## [Stored dataset items]
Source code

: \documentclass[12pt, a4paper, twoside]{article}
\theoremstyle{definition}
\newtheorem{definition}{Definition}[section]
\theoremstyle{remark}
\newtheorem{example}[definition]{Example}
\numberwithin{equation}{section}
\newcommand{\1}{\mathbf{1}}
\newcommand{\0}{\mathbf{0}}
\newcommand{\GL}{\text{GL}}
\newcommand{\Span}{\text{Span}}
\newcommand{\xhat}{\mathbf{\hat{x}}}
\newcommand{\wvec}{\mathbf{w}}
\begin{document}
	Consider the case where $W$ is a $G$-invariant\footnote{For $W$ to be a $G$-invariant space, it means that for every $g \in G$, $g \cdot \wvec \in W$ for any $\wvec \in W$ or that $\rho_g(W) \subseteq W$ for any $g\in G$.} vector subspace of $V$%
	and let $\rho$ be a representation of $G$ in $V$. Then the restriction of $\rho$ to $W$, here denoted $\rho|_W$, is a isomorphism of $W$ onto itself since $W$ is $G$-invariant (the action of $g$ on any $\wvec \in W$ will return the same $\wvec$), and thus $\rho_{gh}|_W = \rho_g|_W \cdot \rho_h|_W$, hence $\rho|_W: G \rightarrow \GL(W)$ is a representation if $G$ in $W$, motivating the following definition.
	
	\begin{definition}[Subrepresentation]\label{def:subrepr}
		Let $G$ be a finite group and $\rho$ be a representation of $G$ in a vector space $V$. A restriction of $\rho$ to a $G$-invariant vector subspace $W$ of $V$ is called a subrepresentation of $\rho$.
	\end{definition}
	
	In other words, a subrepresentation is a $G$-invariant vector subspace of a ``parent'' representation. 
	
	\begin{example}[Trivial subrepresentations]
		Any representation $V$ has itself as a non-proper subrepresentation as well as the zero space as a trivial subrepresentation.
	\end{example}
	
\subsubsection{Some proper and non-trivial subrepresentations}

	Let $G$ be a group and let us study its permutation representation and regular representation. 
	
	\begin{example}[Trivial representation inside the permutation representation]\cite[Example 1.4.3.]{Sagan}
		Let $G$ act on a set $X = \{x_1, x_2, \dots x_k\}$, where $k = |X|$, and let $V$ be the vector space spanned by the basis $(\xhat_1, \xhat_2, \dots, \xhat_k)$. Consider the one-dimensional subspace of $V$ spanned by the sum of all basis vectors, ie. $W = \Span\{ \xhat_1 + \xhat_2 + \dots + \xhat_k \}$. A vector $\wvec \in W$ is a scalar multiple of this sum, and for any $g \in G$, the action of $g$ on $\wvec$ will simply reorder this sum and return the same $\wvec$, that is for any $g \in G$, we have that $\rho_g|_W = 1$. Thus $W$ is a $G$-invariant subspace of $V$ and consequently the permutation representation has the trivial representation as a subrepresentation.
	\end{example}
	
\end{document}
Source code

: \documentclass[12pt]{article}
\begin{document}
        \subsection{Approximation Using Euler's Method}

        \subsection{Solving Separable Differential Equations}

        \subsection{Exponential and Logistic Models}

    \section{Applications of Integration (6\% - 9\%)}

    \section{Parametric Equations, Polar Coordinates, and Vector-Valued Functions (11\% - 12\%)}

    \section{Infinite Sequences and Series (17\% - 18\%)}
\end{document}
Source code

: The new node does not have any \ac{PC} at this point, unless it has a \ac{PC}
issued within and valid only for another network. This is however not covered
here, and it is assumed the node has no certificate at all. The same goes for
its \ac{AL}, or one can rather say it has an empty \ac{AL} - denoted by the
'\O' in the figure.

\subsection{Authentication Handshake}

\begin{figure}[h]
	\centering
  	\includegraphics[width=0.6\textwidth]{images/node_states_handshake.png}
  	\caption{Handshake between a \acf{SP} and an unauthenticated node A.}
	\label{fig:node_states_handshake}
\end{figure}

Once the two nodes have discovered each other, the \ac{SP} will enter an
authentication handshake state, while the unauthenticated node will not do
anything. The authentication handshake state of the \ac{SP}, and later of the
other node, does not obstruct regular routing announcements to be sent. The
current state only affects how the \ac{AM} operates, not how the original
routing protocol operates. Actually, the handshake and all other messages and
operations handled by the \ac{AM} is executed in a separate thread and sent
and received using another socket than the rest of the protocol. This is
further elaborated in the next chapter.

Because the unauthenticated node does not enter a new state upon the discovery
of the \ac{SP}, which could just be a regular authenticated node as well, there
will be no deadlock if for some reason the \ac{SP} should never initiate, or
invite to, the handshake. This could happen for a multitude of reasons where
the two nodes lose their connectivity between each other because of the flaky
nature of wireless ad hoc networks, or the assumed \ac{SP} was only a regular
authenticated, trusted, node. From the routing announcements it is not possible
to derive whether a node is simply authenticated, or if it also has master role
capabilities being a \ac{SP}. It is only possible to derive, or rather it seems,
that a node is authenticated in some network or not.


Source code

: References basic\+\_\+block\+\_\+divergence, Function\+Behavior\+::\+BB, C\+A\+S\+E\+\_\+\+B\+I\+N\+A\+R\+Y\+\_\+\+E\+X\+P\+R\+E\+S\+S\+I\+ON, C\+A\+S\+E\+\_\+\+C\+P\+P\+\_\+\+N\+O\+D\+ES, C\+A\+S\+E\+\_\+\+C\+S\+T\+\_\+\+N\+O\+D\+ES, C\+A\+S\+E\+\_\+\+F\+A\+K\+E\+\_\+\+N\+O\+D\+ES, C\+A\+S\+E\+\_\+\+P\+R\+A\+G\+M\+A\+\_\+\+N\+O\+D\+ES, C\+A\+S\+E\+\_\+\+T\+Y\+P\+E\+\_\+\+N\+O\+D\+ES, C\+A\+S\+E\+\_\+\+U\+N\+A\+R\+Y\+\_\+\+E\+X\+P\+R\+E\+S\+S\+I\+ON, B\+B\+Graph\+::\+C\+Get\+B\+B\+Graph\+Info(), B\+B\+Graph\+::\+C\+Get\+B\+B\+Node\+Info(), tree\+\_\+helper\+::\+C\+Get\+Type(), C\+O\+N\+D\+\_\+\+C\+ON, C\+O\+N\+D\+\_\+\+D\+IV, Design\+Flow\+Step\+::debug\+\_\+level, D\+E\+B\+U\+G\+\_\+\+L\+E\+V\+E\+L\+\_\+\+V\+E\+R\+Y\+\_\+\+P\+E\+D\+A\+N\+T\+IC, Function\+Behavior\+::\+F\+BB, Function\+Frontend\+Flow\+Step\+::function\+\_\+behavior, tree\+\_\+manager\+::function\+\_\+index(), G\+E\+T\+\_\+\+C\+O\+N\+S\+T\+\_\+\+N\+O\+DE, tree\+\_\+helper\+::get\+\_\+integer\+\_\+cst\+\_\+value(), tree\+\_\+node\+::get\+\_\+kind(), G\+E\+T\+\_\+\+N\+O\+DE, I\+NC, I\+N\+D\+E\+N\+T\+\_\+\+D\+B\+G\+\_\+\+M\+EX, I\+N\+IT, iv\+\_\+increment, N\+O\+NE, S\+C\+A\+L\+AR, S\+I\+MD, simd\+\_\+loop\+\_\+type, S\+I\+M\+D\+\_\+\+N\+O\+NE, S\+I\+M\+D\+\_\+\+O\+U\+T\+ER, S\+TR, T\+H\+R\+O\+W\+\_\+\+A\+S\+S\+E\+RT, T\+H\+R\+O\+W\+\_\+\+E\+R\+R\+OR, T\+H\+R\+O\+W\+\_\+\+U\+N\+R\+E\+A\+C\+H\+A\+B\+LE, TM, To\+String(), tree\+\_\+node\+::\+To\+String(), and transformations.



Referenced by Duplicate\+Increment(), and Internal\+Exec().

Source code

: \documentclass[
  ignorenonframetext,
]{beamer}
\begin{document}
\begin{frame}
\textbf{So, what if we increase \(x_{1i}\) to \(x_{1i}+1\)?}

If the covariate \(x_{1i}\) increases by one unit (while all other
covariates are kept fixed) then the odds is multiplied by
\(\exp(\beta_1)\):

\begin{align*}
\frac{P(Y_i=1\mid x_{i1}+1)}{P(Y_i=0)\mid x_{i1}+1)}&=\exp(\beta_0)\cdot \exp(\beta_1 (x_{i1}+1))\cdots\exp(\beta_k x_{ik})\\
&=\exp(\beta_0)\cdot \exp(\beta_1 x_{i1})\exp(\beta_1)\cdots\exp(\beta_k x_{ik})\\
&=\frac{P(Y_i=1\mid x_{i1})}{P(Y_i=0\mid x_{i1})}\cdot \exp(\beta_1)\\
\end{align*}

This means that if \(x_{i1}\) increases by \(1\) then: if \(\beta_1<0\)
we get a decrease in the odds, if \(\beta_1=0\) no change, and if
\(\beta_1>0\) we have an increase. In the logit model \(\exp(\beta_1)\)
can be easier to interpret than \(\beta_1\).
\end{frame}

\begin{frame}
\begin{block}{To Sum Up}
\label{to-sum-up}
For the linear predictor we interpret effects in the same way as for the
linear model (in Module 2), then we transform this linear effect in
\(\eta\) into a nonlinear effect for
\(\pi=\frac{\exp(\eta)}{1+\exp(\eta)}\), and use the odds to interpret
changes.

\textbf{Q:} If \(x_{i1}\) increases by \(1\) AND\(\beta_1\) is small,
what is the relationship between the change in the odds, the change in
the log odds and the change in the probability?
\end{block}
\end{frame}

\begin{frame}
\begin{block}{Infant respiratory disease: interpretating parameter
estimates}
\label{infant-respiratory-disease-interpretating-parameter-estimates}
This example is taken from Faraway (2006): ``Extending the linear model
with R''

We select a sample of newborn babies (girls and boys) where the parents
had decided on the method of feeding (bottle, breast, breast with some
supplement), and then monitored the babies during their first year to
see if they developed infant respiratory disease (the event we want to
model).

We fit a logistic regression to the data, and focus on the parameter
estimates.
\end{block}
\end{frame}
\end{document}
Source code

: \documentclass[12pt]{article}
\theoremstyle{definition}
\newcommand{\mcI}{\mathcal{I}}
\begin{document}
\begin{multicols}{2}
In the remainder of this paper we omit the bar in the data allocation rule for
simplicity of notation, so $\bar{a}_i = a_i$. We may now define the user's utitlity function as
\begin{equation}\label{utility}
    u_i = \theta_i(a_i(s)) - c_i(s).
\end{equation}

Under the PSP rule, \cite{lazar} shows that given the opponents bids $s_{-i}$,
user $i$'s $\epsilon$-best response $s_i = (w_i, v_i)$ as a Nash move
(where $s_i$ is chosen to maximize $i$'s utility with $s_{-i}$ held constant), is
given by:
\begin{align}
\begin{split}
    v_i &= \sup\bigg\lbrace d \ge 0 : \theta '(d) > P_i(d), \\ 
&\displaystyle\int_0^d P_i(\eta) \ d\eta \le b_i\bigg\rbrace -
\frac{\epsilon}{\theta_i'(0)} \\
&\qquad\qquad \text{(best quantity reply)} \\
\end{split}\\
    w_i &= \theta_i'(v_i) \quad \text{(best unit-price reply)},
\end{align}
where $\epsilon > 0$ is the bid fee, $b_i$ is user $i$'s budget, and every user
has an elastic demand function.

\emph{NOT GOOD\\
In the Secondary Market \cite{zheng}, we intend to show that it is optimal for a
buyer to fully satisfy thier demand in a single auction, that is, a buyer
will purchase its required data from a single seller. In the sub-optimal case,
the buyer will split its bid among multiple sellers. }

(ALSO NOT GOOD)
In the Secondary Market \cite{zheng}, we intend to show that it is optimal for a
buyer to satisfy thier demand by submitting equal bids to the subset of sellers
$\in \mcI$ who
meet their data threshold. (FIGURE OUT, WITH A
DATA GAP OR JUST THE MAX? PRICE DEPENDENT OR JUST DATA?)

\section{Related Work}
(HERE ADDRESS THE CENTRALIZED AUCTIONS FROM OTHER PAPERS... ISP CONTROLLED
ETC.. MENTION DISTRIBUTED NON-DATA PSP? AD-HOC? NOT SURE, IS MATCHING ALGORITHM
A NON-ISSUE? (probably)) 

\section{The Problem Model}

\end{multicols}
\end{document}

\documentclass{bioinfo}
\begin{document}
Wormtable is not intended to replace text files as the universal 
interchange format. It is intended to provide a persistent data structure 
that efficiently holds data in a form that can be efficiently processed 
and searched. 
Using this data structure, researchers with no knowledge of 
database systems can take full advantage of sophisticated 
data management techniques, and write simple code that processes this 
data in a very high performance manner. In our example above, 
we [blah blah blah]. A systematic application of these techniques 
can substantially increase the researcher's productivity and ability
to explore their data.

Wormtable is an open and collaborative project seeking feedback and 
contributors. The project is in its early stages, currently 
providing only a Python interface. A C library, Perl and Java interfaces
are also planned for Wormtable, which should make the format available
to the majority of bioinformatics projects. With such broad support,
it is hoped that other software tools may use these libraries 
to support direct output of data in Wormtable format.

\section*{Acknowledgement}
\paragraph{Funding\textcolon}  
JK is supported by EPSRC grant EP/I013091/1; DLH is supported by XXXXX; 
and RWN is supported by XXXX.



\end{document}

## [What is required]
Copy out, in full, each line above that has the word "increases" in it.

## [Output of the exercise]
If the covariate \(x_{1i}\) increases by one unit (while all other
This means that if \(x_{i1}\) increases by \(1\) then: if \(\beta_1<0\)
\textbf{Q:} If \(x_{i1}\) increases by \(1\) AND\(\beta_1\) is small,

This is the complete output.